What lessons can a writer draw from the book, then?

First, it can be useful to have a central character go against the grain of the reader's expectations. Rogan, Hatcher's partner, cottons on more quickly than she does that the 'suicide' might not be so straightforward. His unhappiness with Hatcher's lack of attention helps define her character and lends her more humanity. We know as we're reading that of course this case must be more complex than she is allowing, so that builds our interest and our determination for Hatcher to see the light and move the case on.

Burke's writing style is workmanlike and unadventurous, without the lyricism and tenderness of her father. This isn't such a problem, however, as the book is concerned with problem-solving, not the creation of a world to house her characters - we all know New York from TV shows like CSI (referred to by one of the characters) and others. The absence of style works to the extent that it focuses attention on facts and details and on characters.

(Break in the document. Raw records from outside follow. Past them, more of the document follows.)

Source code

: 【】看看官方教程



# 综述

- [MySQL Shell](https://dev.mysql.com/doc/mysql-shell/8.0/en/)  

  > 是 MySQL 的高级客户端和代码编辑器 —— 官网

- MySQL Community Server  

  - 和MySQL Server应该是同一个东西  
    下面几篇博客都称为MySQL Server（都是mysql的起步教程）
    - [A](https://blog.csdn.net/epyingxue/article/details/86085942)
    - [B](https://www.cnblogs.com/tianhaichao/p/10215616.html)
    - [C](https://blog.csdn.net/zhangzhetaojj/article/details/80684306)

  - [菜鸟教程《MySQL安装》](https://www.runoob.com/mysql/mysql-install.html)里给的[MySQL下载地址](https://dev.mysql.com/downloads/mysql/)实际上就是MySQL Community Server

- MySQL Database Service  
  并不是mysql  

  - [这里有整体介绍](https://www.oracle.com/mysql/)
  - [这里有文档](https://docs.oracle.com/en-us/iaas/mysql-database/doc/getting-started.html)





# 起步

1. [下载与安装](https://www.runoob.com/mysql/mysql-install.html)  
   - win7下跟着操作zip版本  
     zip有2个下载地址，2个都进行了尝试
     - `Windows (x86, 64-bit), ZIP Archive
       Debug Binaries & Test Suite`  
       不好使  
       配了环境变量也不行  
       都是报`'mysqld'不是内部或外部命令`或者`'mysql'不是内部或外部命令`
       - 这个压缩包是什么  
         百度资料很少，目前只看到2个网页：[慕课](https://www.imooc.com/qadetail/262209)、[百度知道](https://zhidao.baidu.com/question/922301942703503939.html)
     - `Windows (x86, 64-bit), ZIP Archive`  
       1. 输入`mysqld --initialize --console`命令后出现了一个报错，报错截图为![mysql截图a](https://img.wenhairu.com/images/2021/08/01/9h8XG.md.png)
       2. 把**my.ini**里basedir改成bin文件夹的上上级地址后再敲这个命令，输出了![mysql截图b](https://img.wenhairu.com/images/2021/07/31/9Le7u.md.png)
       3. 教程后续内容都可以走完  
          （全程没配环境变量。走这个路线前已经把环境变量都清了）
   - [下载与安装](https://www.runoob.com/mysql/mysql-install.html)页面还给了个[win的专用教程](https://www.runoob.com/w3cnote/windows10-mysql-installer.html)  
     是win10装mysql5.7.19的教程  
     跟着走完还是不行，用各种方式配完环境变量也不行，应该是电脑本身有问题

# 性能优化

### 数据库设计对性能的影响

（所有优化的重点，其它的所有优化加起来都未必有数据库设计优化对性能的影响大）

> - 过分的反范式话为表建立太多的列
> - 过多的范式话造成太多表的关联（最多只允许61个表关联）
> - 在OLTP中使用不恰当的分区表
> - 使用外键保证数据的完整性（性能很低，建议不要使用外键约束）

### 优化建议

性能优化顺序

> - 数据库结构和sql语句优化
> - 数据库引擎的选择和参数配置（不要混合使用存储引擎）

But it does leach the book of a certain amount of resonance. It's as though Burke is taking this description of Hatcher's processes as her modus operandi when it comes to literary style:
But Ellie knew her true motivations. She was being rational. She was acting on evidence, not emotion; on reality, not old memories.
So nary a metaphor or simile or image appears in the book, even when there's the opportunity:
As she took the seat offered in the parlor room adjacent to the foyer, Ellie found herself distracted by the man’s appearance. He was more than twice her age, but still handsome with longish salt-and-pepper hair, a strong jaw, and the kind of wear and tear considered distinguished on a man. But Ellie kept seeing the man he’d once been—the man photographed so many times with famous musicians from her childhood, at spots like Studio 54, with then-starlets like Ali MacGraw and Carrie Fisher.
This is a physical description of Whitmire sure enough, but it doesn't give any impression of what he's like, sitting there on the sofa.  Her attempt to build his character is made through the association of Whitmire with Ali McGraw and Carrie Fisher, not through a suggestive image or simile. This reduces the texture of the writing, and the book.

Finally there's a lesson about the use of lesser or subsidiary characters. As I mentioned, Grisco is introduced tangentially through his actions. Because of the role he plays in the story, Burke can't say too much about him. But there might have been ways to show him interacting with others and hence demonstrate his character or personality. This would have helped us invest a little more in him and his story as it's revealed towards the end. As it is, he starts a shadow and ends a shadow, despite the large part he turns out to have played in the book's storyline.

Alafair Burke's books are efficient and easy to read (though this took me an inordinately long time to finish!). They have the virtue of a reasonably fast pace and clarity of exposition, and the stories and criminal investigations are done well enough.

The next step is to introduce a sense of a larger world, of deeper motivation, even of spiritual depth. Unfortunately, she needs to write a little bit more like her father.